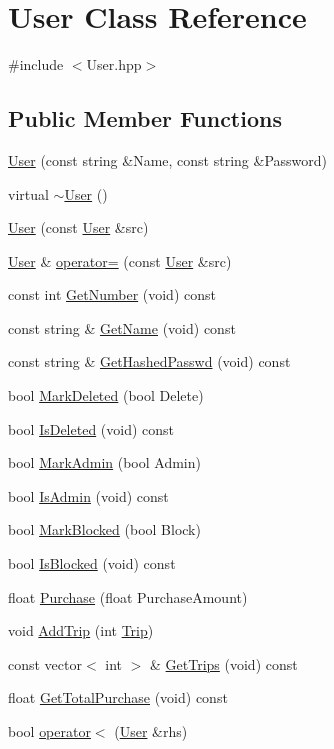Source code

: \hypertarget{classUser}{\section{User Class Reference}
\label{classUser}
}


{\ttfamily \#include $<$User.\-hpp$>$}

\subsection*{Public Member Functions}
\begin{DoxyCompactItemize}
\item 
\hyperlink{classUser_a6eac4d795eb00dd593420fe958e4c065}{User} (const string \&Name, const string \&Password)
\item 
virtual \hyperlink{classUser_ac00b72ad64eb4149f7b21b9f5468c2b2}{$\sim$\-User} ()
\item 
\hyperlink{classUser_afaee5de8c92bac691705144d524c0603}{User} (const \hyperlink{classUser}{User} \&src)
\item 
\hyperlink{classUser}{User} \& \hyperlink{classUser_a6a108fd294b05801932c988e500960ed}{operator=} (const \hyperlink{classUser}{User} \&src)
\item 
const int \hyperlink{classUser_ac4863972c5f3e83492ed6aef96831823}{Get\-Number} (void) const 
\item 
const string \& \hyperlink{classUser_add35a9560dfdffbfa68131659cb73042}{Get\-Name} (void) const 
\item 
const string \& \hyperlink{classUser_a6d4df29ccff3066db39c8e382dc35e25}{Get\-Hashed\-Passwd} (void) const 
\item 
bool \hyperlink{classUser_aa6dde0521a45afe94251ab635c2c7011}{Mark\-Deleted} (bool Delete)
\item 
bool \hyperlink{classUser_a87987969d79e97bc15fdd17179a2a783}{Is\-Deleted} (void) const 
\item 
bool \hyperlink{classUser_a0efba1a031faf9ce8626d705fc70f053}{Mark\-Admin} (bool Admin)
\item 
bool \hyperlink{classUser_ad24d48713d03bf244af83e9780397077}{Is\-Admin} (void) const 
\item 
bool \hyperlink{classUser_a4deef20946b4e92147c02b855a5c31b9}{Mark\-Blocked} (bool Block)
\item 
bool \hyperlink{classUser_a5f04d5bbe4e4b77930bcdb127fc07b51}{Is\-Blocked} (void) const 
\item 
float \hyperlink{classUser_a662c053f774423b975955744f06044ad}{Purchase} (float Purchase\-Amount)
\item 
void \hyperlink{classUser_abe5567c17840f6b017449fd03778109f}{Add\-Trip} (int \hyperlink{classTrip}{Trip})
\item 
const vector$<$ int $>$ \& \hyperlink{classUser_ad18180f581f680eece112ce2500173f4}{Get\-Trips} (void) const 
\item 
float \hyperlink{classUser_a911545fcb63f3e7c0cb23a750906f0a4}{Get\-Total\-Purchase} (void) const 
\item 
bool \hyperlink{classUser_ad2dacdc322f613dd5f409d346677ebef}{operator$<$} (\hyperlink{classUser}{User} \&rhs)
\end{DoxyCompactItemize}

_ _ _

> **EXERCISE DETAILS**: Show every line above in which the word "Name" appears.

> **RESPONSE AREA**:
\hyperlink{classUser_a6eac4d795eb00dd593420fe958e4c065}{User} (const string \&Name, const string \&Password)
const string \& \hyperlink{classUser_add35a9560dfdffbfa68131659cb73042}{Get\-Name} (void) const 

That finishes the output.